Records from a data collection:

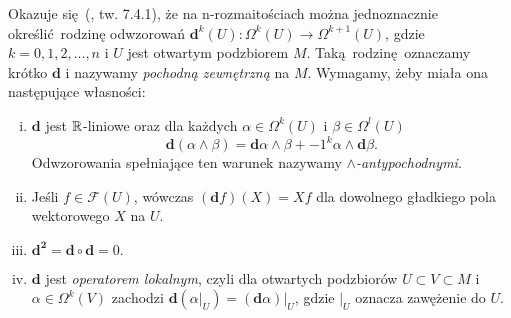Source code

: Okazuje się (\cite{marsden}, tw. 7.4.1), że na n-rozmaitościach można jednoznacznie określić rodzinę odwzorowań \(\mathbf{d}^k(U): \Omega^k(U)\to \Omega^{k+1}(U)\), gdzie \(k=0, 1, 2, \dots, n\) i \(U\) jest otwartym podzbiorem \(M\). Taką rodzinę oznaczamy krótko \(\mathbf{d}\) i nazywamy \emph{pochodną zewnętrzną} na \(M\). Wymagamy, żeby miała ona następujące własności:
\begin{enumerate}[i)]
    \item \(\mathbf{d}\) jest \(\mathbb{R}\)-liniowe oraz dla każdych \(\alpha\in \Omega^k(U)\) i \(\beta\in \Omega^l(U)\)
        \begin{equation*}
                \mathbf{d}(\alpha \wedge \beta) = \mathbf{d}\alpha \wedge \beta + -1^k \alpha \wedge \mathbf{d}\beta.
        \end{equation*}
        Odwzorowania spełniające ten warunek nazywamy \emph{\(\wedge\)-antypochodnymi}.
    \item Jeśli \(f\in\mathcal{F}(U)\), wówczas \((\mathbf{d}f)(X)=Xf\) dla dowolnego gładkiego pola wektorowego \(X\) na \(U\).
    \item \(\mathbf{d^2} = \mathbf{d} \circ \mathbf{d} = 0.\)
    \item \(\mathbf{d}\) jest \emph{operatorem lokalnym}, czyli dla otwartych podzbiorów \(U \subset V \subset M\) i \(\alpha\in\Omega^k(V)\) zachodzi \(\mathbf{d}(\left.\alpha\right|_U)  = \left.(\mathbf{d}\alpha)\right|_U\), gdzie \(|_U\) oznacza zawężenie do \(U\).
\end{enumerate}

* * *

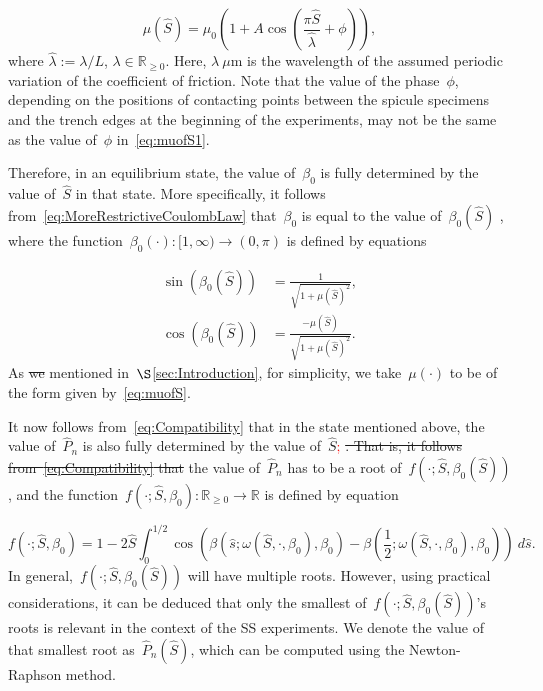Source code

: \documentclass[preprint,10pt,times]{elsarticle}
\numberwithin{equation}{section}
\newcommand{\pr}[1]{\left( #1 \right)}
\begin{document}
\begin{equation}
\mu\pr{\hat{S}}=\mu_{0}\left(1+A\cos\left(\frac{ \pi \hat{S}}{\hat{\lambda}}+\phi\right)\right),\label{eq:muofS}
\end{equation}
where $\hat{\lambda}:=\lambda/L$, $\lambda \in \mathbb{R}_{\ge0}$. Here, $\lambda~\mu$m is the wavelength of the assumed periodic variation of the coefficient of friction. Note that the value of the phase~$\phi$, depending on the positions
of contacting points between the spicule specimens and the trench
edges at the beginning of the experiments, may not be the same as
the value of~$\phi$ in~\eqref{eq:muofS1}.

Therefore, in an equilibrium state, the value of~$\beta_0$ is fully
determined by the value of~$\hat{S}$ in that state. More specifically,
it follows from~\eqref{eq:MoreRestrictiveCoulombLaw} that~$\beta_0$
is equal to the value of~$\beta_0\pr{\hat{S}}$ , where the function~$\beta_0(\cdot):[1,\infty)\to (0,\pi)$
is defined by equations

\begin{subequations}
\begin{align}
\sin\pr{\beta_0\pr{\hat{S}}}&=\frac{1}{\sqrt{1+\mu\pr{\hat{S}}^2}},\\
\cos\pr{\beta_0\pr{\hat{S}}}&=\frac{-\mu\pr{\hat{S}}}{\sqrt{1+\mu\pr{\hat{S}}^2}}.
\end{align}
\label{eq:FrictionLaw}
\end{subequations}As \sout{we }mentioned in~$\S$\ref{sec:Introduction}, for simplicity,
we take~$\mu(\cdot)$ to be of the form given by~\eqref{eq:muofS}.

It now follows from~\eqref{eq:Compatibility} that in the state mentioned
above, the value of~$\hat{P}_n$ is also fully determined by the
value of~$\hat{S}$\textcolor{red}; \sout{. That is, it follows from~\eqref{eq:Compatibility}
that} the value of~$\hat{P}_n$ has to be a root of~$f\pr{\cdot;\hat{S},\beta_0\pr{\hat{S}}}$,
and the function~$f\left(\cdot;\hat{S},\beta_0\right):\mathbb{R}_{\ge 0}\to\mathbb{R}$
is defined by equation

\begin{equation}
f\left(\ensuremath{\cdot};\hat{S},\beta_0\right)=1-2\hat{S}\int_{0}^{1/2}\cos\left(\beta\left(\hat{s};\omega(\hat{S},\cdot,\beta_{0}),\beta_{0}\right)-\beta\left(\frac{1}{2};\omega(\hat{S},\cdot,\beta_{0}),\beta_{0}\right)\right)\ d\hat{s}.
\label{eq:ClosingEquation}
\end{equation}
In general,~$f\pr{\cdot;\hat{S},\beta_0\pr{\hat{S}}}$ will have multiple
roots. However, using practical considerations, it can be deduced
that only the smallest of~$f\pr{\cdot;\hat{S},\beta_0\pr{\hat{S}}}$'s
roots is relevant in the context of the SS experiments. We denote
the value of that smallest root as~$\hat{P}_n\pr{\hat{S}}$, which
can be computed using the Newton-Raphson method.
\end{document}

---

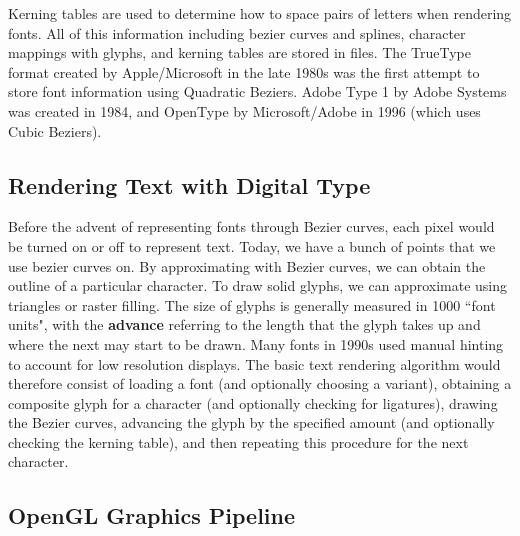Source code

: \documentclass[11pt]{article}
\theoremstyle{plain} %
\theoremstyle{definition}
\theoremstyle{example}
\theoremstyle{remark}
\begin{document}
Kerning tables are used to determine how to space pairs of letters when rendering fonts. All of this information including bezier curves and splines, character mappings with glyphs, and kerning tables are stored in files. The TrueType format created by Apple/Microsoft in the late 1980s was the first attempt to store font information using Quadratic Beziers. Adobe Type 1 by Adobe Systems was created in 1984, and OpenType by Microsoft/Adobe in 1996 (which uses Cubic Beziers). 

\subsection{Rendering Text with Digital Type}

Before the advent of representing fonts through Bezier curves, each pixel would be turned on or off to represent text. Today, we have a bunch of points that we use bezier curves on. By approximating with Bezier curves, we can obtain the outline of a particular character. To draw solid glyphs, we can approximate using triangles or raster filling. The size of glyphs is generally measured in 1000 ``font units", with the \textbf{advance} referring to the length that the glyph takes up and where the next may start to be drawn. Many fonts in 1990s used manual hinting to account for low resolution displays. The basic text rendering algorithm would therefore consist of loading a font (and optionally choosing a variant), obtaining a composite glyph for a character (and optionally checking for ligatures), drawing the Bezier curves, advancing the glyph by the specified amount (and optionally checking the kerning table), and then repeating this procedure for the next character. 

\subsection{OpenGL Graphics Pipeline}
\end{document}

Task objective: Looking at the data above, count the lines that contain the string "gdzie" and give only the count.

Answer below: 2